Enough has probably been said to prove, that, beautiful and ingenious as the theory of this singular language may be,-the practice of it must be highly inconvenient and perplexing. A more familiar idea may perhaps be conveyed of the extent to which the combination of two hundred and fourteen characters may be carried, by simply remarking, that the dictionary of China, so called xar x, consists of more than two hundred volumes, and contains, it is said, sixty thousand characters. Add to this, that these characters, besides being pictures and representations of perceptible, or arbitrary symbols of intellectual objects, are perpetually used in a sense which has no immediate relation to the pictures or signs which they represent separately, but, by inference or analogy, convey in their combination a totally distinct image. Thus, the compound of primitive characters representing mouth and maternal bosom, implies affectionate admonition. A man, in combination with a field, signifies a village. It is the frequent use of this allegorical or metaphorical figure, that, while it constitutes the wealth and copiousness of the language, renders it so inaccessible and difficult. Nor are the significations of the character to be at

tained by mere reading, however systematic or laborious. A competent knowledge of Chinese history, customs, and modes of thinking, is absolutely necessary to their development. A single instance will elucidate our meaning. The character signifying marriage, is a combination of the signs representing wine and seal; because the wine presented in that solemnity by the bridegroom to the bride, is the seal of the union. Here, then, lies the principal impediment to the attainment of this singular dialect. The Jesuits were generally unsuccessful in their attempts to decypher the metaphorical parts of it; and although the zeal and industry of later students have achieved miracles in the cultivation of Chinese literature, a diction guarded as it were by so impenetrable a frontier, will, we apprehend, long continue to be among the rarest accomplishments of human diligence. Let us not, however, despair. Much has already been effected towards this important object, by those who are engaged in the pious labours of converting the heathen from his idolatry; before the victorious progress of whose benevolence, every difficulty seems successively to disappear, that has heretofore retarded the comprehension of the divided families of the earth in the golden bonds of Christian union.

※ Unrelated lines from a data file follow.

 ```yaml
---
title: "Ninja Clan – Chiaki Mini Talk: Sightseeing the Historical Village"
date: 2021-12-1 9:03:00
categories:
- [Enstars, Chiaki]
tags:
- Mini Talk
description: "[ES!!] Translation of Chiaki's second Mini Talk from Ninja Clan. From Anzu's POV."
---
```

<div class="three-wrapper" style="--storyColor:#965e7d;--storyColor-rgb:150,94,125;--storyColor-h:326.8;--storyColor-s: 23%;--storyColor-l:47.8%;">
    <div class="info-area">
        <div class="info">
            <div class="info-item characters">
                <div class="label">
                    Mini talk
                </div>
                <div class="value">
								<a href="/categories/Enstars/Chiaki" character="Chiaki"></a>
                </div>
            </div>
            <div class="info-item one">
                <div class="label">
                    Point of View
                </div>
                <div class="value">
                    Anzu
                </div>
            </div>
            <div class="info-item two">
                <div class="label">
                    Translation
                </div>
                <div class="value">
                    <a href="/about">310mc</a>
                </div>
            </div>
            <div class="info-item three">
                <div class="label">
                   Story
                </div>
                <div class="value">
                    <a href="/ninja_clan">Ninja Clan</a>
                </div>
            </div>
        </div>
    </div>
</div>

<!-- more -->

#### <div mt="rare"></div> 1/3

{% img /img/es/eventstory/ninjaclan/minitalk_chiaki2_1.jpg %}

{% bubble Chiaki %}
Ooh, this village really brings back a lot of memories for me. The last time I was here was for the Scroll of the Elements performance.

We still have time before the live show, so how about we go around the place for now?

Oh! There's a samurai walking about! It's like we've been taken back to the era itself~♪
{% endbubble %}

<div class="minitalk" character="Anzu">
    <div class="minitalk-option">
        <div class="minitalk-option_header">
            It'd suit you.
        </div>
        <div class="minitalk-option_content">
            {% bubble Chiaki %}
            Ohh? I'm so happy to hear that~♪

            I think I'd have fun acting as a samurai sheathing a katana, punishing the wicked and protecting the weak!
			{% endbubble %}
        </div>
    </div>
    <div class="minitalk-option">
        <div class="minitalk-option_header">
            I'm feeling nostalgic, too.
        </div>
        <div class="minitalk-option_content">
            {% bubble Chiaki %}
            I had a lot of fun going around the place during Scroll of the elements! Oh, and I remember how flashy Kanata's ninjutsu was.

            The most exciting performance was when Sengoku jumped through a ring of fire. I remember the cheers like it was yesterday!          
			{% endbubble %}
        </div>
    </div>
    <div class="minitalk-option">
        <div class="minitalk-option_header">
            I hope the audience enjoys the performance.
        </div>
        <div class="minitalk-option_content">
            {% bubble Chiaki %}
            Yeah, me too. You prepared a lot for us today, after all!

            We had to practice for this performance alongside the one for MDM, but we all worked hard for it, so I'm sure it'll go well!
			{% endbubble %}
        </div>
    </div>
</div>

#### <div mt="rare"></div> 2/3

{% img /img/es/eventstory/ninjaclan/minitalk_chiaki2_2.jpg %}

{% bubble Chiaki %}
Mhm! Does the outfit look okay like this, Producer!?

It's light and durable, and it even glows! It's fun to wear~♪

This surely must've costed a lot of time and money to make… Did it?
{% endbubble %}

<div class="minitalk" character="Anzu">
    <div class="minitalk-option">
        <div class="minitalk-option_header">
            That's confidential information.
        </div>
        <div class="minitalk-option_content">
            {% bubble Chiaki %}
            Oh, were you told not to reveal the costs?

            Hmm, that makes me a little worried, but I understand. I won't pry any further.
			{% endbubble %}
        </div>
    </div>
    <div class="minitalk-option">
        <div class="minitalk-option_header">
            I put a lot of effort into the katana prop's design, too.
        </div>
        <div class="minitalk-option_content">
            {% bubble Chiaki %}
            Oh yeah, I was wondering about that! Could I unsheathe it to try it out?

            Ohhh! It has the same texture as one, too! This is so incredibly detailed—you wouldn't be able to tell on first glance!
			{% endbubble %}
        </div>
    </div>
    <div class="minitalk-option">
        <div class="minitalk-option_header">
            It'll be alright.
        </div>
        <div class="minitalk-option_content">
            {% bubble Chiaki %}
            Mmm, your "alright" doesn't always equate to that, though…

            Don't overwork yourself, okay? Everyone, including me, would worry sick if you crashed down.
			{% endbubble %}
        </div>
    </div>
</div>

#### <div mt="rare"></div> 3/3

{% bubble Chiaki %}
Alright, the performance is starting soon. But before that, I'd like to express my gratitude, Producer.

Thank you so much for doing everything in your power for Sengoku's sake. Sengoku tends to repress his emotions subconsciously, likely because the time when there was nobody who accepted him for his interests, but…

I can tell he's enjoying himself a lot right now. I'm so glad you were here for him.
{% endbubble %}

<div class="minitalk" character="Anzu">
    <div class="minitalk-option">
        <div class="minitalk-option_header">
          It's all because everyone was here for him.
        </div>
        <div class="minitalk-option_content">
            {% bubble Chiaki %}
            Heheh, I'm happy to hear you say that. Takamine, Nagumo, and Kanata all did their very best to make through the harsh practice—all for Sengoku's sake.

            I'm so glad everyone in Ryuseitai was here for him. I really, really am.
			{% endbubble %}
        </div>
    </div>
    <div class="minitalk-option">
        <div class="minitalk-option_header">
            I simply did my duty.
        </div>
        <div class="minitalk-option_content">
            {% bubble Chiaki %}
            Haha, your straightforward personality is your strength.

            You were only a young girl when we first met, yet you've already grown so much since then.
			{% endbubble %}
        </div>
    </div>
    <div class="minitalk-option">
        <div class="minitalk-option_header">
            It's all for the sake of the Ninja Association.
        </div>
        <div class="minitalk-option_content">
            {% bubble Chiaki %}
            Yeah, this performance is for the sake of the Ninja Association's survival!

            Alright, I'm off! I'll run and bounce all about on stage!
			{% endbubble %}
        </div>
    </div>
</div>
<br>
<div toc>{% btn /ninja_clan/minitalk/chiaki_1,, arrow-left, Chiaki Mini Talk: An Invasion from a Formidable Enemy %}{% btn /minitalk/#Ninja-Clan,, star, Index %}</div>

Having said so much of the language, we have but little space to speak of the literature of this extraordinary people. It may be sufficient to convey some notion of its extent and variety, to remark, that the Chinese press is nearly as prolific as our own. The Chinese are a nation of readers; and their books are inconceivably cheap. Novels, apologues, jest-books, imperial exhortations, songs, romances, dramas, books of cookery, almanacks, and court-calendars, are in constant circulation from the capital to the provinces. To those who cherish a liberal curiosity concerning that remote nation, their literature, in which they draw their own portrait, and sketch their own habits and institutions, is an invaluable source of information. For we are completely shut out from personal communication with them, being merely permitted to peep at them from Canton or Macao, as through a grate, where our factory converse with them through the medium of a mercantile jargon, intelligible only to themselves and the individuals with whom they traffic. It is obvious, therefore, that we are under no trifling obligations to those who, having mastered their language, bring us into a literary and intellectual contact with a country almost hermetically sealed to all external intercourse.

The work translated by Sir George Staunton, to which we have already referred, presented us with a view of the internal policy of that vast empire. The volume now before us, to

* Particularly by Dr. Morrison, and Dr. Milne.